- _To do_
Would you output the entries below only from the line containing "cleaning up, and reraising them." through the line containing "by all of the", exactly as they stand and with both ends included?

- _Data section_
┄┄┄┄┄┄
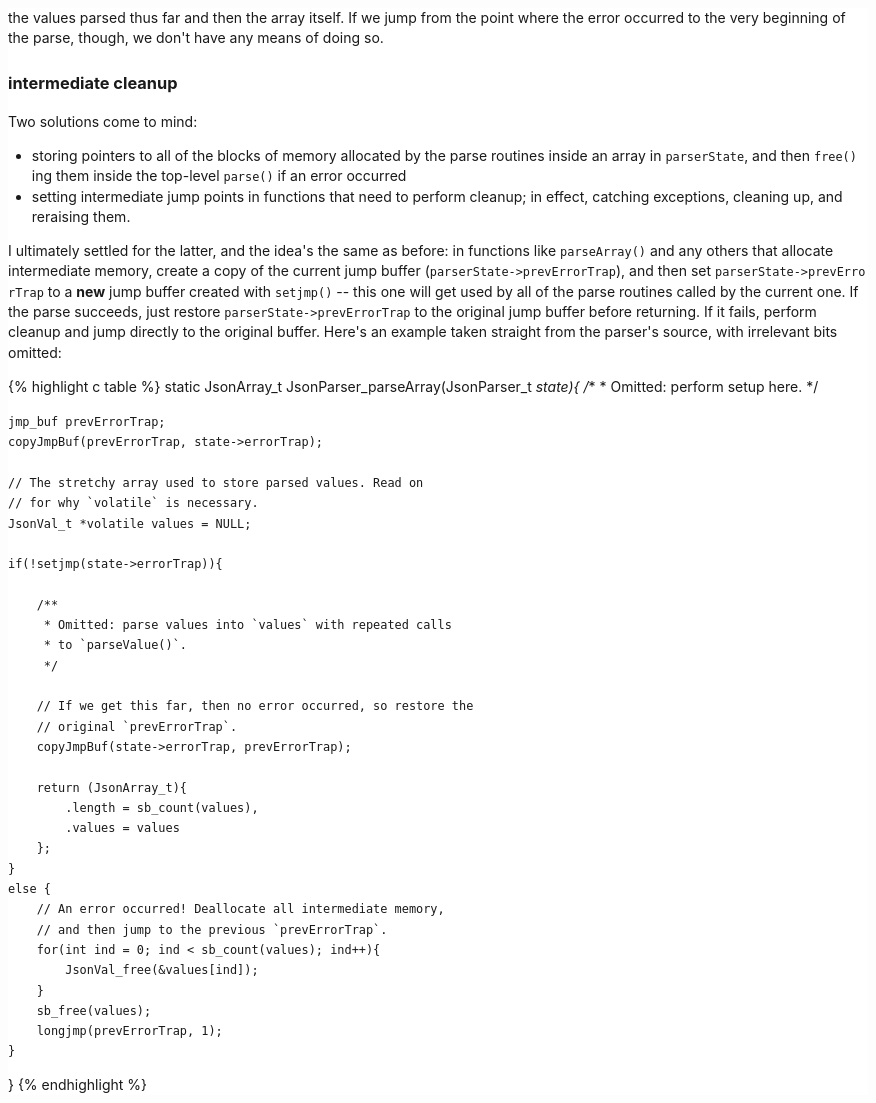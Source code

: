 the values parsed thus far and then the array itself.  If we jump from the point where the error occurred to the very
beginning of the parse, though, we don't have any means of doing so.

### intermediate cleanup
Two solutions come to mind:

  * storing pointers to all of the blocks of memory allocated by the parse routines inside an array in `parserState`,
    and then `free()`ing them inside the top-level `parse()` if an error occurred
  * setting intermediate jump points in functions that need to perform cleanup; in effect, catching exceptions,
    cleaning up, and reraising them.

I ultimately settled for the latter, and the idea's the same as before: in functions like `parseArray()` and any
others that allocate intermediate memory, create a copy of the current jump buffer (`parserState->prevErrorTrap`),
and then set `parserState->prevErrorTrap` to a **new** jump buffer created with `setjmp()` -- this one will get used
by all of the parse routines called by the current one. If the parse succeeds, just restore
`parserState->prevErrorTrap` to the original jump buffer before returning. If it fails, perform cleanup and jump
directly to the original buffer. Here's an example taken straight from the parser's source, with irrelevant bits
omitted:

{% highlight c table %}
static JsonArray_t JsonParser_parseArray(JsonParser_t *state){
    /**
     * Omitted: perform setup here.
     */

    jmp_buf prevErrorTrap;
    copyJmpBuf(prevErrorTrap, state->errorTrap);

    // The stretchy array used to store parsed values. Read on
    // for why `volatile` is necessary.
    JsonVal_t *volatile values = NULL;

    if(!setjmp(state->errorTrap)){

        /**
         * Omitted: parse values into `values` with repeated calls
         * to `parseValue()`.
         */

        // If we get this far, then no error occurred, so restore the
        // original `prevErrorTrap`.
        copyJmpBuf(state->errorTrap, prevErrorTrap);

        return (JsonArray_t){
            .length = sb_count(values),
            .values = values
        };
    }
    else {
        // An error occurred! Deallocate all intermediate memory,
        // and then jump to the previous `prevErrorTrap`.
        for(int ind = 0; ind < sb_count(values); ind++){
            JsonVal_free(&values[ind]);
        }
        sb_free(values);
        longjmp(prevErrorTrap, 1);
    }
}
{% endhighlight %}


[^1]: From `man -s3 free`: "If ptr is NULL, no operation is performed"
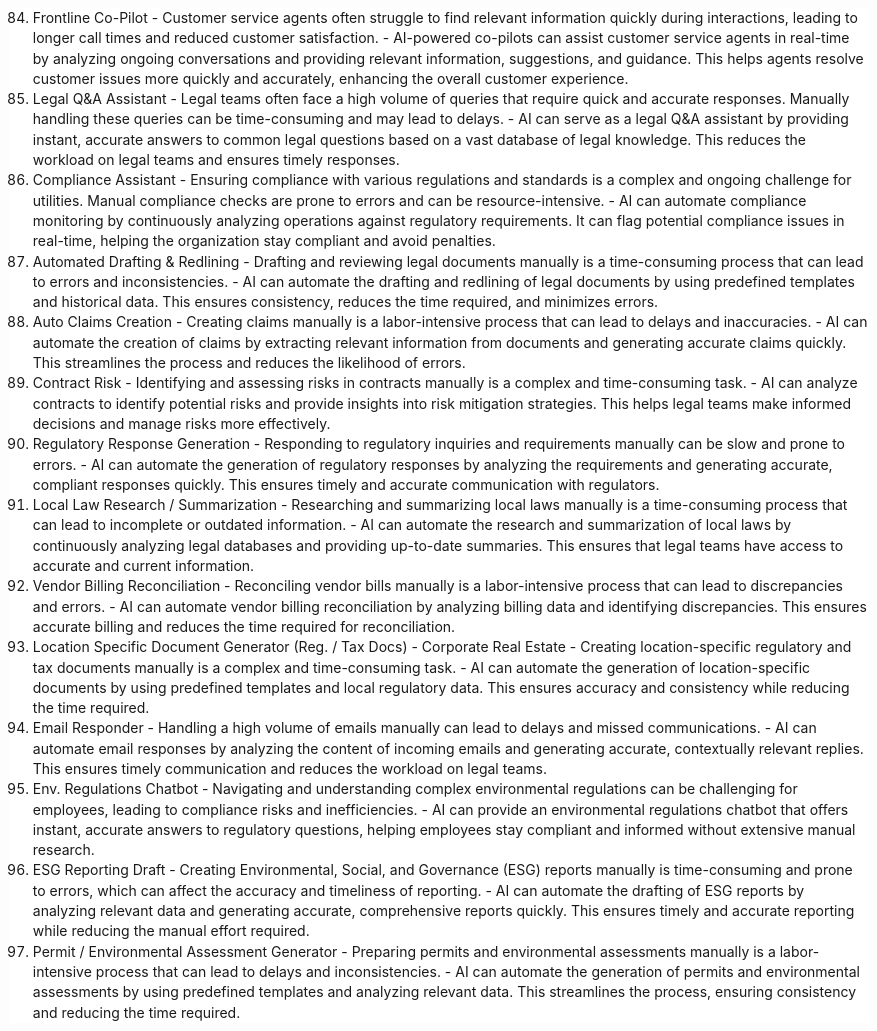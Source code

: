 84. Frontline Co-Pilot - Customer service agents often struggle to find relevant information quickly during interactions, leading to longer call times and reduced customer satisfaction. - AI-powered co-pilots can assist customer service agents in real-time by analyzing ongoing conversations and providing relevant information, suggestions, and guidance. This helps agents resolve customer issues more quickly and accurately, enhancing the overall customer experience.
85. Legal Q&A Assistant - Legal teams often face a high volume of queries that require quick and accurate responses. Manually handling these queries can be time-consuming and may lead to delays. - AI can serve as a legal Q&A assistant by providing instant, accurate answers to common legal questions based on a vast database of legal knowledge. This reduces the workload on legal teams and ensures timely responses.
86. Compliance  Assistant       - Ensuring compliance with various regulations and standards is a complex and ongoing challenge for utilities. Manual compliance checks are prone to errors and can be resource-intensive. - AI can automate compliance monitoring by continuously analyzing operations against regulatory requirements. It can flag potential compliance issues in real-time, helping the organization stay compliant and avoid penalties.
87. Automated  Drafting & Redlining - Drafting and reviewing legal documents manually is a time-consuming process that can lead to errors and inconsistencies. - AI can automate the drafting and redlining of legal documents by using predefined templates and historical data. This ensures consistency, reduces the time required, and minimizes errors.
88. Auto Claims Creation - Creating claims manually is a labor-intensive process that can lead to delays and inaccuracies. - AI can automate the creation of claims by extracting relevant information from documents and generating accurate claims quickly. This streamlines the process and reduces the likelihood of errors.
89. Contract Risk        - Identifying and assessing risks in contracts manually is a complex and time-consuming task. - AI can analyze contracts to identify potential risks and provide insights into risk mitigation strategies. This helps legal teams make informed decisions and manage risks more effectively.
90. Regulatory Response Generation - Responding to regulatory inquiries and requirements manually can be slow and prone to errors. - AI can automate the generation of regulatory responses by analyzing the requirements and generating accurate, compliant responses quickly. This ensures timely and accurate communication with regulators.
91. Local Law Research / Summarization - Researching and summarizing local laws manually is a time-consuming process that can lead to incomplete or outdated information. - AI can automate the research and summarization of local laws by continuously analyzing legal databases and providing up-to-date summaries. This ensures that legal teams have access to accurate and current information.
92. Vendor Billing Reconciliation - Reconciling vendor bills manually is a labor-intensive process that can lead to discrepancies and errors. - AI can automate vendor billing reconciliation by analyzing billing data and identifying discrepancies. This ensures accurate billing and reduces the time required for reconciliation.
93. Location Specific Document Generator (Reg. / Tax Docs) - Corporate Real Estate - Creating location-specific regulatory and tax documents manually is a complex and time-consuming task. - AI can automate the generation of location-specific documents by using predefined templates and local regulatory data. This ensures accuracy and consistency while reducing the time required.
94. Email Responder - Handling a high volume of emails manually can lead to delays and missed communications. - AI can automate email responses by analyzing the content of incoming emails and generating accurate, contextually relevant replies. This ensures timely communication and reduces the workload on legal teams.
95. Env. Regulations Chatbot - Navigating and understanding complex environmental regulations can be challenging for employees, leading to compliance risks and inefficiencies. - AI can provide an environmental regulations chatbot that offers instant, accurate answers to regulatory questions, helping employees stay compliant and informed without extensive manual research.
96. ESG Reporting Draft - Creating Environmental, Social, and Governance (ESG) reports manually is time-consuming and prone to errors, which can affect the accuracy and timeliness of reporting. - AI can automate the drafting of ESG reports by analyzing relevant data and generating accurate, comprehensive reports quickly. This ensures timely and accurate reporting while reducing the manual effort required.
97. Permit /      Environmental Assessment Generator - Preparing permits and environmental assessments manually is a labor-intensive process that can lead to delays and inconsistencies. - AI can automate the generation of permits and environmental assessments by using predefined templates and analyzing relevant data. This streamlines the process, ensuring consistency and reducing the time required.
┄┄┄┄┄┄
- _Solution to this problem_
    cleaning up, and reraising them.

I ultimately settled for the latter, and the idea's the same as before: in functions like `parseArray()` and any
others that allocate intermediate memory, create a copy of the current jump buffer (`parserState->prevErrorTrap`),
and then set `parserState->prevErrorTrap` to a **new** jump buffer created with `setjmp()` -- this one will get used
by all of the parse routines called by the current one. If the parse succeeds, just restore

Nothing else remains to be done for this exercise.